Our NYC Mayor Bloomberg has decided that we eat too much salt. Our Dear Leader has our best interests at heart and is mandating a nationwide movement for restaurants and food processors to cut the amount of salt they use by half regardless of the conflicting scientific information currently available.
That distant knocking sound you hear is my head beating on the wall. Foie gras, trans fats, a proposed tax on soda and now it is salt's turn to be caught in the cross hairs. We are talking about half-baked, poorly researched concepts that mutate into being accepted truths. I get it, the government wants us to eat well so that we won’t get sick and then we won’t notice that we don’t have any health care. Thank you very much but leave my salt alone. I have visions of clothing designers installing secret salt pockets into the cuff of a shirt, you look like you are passing your hand over the French fries, but you are actually salting them perfectly.
I once toured the inner sanctum of the DeCecco pasta factory in Abruzzo, Italy and was flabbergasted to learn that pasta that is imported into the United States must be vitamin enriched with niacin, ferrous lactate, thiamine mononitrate, riboflavin and folic acid. Being a confirmed cynic, I assumed the legislation was passed due to the efforts of The Niacin and Ferrous Lactate Lobby, but now I’m more concerned about where does DeCecco get that stuff and couldn’t I have just have my pasta with wheat and water like everyone else in Italy? I’ll throw caution to the wind and take my chances with riboflavin deprivation.

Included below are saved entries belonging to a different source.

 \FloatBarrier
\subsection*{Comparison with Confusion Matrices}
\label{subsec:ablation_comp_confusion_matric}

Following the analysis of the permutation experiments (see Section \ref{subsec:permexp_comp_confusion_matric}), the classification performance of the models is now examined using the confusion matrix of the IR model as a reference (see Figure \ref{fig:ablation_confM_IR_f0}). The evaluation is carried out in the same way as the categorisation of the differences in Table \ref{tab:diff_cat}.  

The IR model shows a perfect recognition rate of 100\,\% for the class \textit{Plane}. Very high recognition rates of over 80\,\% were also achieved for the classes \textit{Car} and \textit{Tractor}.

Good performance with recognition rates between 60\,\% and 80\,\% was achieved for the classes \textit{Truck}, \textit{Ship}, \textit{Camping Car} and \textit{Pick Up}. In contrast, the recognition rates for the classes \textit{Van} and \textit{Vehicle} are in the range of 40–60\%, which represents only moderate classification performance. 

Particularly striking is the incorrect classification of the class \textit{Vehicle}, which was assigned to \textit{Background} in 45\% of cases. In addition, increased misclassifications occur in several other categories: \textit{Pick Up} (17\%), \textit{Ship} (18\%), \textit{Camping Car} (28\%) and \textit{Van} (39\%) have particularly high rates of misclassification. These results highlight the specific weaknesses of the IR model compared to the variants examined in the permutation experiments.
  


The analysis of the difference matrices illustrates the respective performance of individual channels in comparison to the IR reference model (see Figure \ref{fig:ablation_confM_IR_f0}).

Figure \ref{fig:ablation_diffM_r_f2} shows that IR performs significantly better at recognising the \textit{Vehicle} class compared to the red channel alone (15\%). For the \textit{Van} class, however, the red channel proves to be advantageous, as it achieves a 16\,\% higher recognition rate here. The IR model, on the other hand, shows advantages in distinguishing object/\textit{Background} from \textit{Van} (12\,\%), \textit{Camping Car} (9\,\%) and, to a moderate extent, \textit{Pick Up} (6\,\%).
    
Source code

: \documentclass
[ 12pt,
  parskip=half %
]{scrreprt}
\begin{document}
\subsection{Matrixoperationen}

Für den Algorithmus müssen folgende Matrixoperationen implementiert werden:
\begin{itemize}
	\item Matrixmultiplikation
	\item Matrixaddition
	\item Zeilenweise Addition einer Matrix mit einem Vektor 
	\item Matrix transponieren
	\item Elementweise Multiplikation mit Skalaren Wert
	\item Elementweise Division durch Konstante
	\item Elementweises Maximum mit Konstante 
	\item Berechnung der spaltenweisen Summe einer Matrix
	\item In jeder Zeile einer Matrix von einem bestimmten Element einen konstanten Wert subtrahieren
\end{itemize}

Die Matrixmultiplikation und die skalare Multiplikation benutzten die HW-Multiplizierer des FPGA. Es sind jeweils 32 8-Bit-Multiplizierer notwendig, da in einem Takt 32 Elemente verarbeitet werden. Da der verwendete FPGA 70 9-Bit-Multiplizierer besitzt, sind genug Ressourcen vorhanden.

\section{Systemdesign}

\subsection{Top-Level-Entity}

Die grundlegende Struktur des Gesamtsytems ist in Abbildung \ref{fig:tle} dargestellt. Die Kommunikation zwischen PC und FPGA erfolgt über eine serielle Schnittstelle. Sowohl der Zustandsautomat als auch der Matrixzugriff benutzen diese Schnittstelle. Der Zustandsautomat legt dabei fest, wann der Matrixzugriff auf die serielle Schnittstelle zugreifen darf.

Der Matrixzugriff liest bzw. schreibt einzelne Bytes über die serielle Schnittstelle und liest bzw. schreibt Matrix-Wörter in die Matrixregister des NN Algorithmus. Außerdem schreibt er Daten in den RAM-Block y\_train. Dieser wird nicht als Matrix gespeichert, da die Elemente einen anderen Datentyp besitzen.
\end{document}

We always joke that the word “Umbria” translates as “land of meat and salt”. They like their food SALTY and it takes some getting used to, but generally speaking the Umbrians aren’t obese, they have a higher life expectancy than someone in the US and they actually seem pretty happy with their food.
I think Dear Leader Bloomberg has gone too far and I’m drawing a line in the salt. Leave my salt alone and go work on some other stuff to get the city back on its feet.